Items from a dataset:
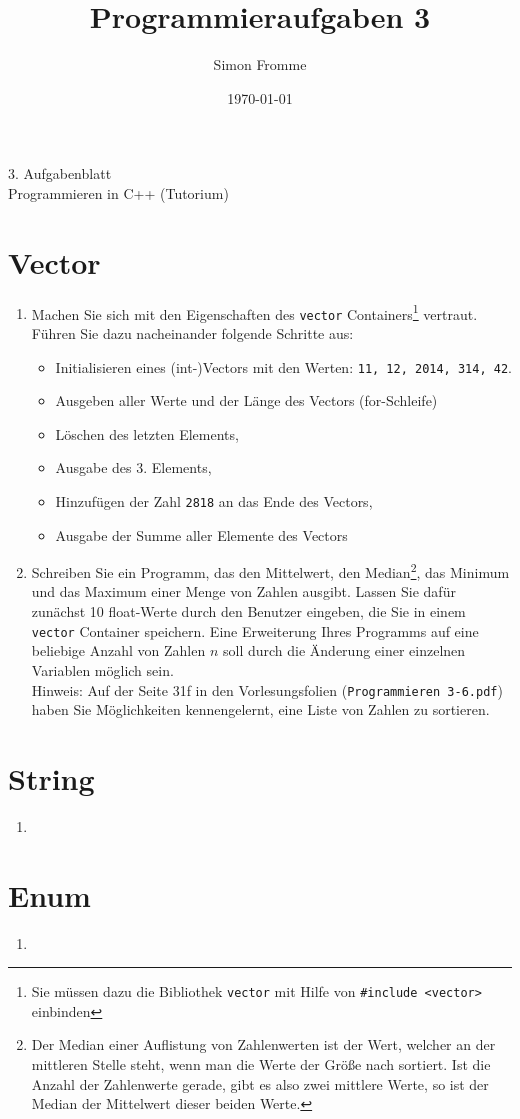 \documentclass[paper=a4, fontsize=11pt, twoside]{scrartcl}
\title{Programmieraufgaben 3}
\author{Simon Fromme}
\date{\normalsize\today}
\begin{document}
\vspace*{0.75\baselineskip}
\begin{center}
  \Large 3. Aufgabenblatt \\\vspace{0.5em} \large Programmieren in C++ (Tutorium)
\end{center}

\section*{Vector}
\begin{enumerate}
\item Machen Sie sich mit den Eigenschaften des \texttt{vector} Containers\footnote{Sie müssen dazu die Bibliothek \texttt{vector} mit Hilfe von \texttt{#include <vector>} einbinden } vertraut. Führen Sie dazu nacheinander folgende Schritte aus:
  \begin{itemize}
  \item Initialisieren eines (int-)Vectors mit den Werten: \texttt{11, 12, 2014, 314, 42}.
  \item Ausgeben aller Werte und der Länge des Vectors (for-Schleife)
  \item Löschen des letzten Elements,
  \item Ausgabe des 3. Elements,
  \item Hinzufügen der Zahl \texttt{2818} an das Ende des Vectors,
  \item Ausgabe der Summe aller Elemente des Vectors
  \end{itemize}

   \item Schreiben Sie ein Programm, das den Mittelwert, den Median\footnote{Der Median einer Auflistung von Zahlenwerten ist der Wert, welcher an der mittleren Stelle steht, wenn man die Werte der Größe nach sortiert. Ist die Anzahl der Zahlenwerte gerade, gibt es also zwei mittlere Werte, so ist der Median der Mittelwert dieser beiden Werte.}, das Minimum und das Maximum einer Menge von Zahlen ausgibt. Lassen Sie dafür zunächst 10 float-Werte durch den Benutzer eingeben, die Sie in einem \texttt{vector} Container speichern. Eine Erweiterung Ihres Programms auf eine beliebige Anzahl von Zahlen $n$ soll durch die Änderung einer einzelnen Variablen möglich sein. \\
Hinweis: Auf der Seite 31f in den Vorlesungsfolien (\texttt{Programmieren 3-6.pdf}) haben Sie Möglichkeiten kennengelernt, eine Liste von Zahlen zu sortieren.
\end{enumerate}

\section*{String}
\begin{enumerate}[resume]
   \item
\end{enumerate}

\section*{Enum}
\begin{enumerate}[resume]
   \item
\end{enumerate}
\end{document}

--

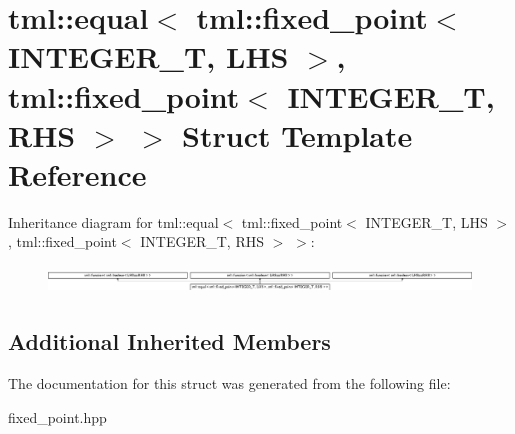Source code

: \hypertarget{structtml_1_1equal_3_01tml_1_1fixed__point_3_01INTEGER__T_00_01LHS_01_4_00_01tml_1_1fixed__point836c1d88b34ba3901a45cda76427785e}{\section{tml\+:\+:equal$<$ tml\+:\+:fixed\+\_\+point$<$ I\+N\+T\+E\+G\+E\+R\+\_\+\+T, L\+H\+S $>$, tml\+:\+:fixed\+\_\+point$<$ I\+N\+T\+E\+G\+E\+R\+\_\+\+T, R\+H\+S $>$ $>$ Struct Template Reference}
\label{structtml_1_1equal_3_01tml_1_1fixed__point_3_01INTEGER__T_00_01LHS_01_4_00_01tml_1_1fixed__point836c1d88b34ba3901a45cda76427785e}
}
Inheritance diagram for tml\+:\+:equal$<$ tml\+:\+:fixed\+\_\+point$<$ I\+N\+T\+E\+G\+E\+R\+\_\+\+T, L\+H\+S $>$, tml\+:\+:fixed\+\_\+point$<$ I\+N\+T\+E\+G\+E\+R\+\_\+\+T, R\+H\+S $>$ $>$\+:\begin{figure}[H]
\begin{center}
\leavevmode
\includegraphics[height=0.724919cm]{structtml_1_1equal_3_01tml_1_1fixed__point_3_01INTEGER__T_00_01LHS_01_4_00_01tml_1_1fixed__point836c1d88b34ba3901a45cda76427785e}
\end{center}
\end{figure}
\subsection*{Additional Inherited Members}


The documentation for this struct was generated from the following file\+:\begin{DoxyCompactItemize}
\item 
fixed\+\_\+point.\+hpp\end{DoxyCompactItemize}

...

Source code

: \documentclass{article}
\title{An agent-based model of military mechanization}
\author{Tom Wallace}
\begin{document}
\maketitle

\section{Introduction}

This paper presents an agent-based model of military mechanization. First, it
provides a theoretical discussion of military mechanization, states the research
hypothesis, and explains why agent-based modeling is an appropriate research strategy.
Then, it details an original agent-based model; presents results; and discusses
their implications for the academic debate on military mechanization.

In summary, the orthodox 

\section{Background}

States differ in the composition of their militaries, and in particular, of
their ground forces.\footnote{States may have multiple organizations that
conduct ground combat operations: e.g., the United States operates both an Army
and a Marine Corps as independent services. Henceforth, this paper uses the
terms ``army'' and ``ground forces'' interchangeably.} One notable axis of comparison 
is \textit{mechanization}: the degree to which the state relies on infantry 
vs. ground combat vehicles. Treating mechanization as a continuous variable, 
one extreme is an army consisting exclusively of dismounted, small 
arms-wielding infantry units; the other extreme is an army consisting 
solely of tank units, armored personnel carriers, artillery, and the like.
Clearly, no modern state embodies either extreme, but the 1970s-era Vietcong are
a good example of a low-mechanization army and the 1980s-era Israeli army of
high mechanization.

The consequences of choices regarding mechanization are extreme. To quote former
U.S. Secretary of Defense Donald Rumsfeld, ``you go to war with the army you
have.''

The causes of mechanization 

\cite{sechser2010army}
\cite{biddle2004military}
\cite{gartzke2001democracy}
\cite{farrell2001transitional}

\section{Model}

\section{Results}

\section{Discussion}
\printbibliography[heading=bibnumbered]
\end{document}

TASK REQUIREMENTS: Match on "their" and copy out every line of the entries that contains it.

SOLUTION TO THE PROBLEM:
their implications for the academic debate on military mechanization.
States differ in the composition of their militaries, and in particular, of
their ground forces.\footnote{States may have multiple organizations that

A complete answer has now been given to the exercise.